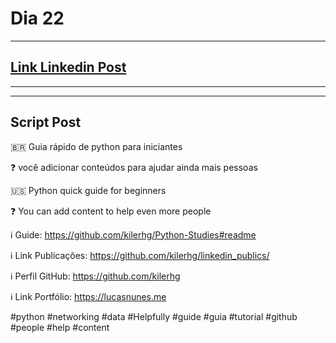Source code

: # Dia 22

---
## [Link Linkedin Post](https://www.linkedin.com/posts/lucasnunesdeassis_python-quick-guide-activity-6928251408529993728-v6b2?utm_source=linkedin_share&utm_medium=member_desktop_web)
---

---
## Script Post

🇧🇷 Guia rápido de python para iniciantes


❓ você adicionar conteúdos para ajudar ainda mais pessoas


🇺🇸 Python quick guide for beginners


❓ You can add content to help even more people



ℹ️ Guide: https://github.com/kilerhg/Python-Studies#readme




ℹ️ Link Publicações: https://github.com/kilerhg/linkedin_publics/

ℹ️ Perfil GitHub: https://github.com/kilerhg

ℹ️ Link Portfólio: https://lucasnunes.me


#python #networking #data #Helpfully #guide #guia #tutorial #github #people #help #content
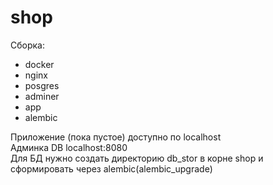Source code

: # shop
Сборка:<br>
- docker<br>
- nginx<br>
- posgres<br>
- adminer<br>
- app<br>
- alembic<br>

Приложение (пока пустое) доступно по localhost
<br>
Админка DB localhost:8080
<br>
Для БД нужно создать директорию db_stor в корне shop и сформировать через alembic(alembic_upgrade)
<br>
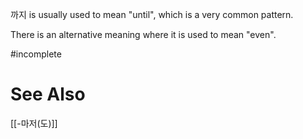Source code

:  까지 is usually used to mean "until", which is a very common pattern.

There is an alternative meaning where it is used to mean "even".

#incomplete 
# See Also

[[-마저(도)]]
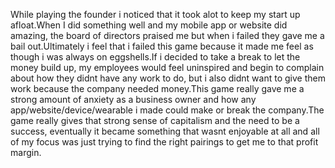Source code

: While playing the founder i noticed that it took alot to keep my start up afloat.When I did something well and my mobile app or website did amazing, the board of directors praised me but when i failed they gave me a bail out.Ultimately i feel that i failed this game because it made me feel as though i was always on eggshells.If i decided to take a break to let the money build up, my employees would feel uninspired and begin to complain about how they didnt have any work to do, but i also didnt want to give them work because the company needed money.This game really gave me a strong amount of anxiety as a business owner and how any app/website/device/wearable i made could make or break the company.The game really gives that strong sense of capitalism and the need to be a success, eventually it became something that wasnt enjoyable at all and all of my focus was just trying to find the right pairings to get me to that profit margin.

• TRY IT: A word-for-word reprint of the listing above is needed, minus the pictures.

• RESULT OF THE TASK:
Source code

: # Dia 22

---
## [Link Linkedin Post](https://www.linkedin.com/posts/lucasnunesdeassis_python-quick-guide-activity-6928251408529993728-v6b2?utm_source=linkedin_share&utm_medium=member_desktop_web)
---

---
## Script Post

🇧🇷 Guia rápido de python para iniciantes


❓ você adicionar conteúdos para ajudar ainda mais pessoas


🇺🇸 Python quick guide for beginners


❓ You can add content to help even more people



ℹ️ Guide: https://github.com/kilerhg/Python-Studies#readme




ℹ️ Link Publicações: https://github.com/kilerhg/linkedin_publics/

ℹ️ Perfil GitHub: https://github.com/kilerhg

ℹ️ Link Portfólio: https://lucasnunes.me


#python #networking #data #Helpfully #guide #guia #tutorial #github #people #help #content
Source code

: # shop
Сборка:<br>
- docker<br>
- nginx<br>
- posgres<br>
- adminer<br>
- app<br>
- alembic<br>

Приложение (пока пустое) доступно по localhost
<br>
Админка DB localhost:8080
<br>
Для БД нужно создать директорию db_stor в корне shop и сформировать через alembic(alembic_upgrade)
<br>
Source code

:  까지 is usually used to mean "until", which is a very common pattern.

There is an alternative meaning where it is used to mean "even".

#incomplete 
# See Also

[[-마저(도)]]
Source code

: While playing the founder i noticed that it took alot to keep my start up afloat.When I did something well and my mobile app or website did amazing, the board of directors praised me but when i failed they gave me a bail out.Ultimately i feel that i failed this game because it made me feel as though i was always on eggshells.If i decided to take a break to let the money build up, my employees would feel uninspired and begin to complain about how they didnt have any work to do, but i also didnt want to give them work because the company needed money.This game really gave me a strong amount of anxiety as a business owner and how any app/website/device/wearable i made could make or break the company.The game really gives that strong sense of capitalism and the need to be a success, eventually it became something that wasnt enjoyable at all and all of my focus was just trying to find the right pairings to get me to that profit margin.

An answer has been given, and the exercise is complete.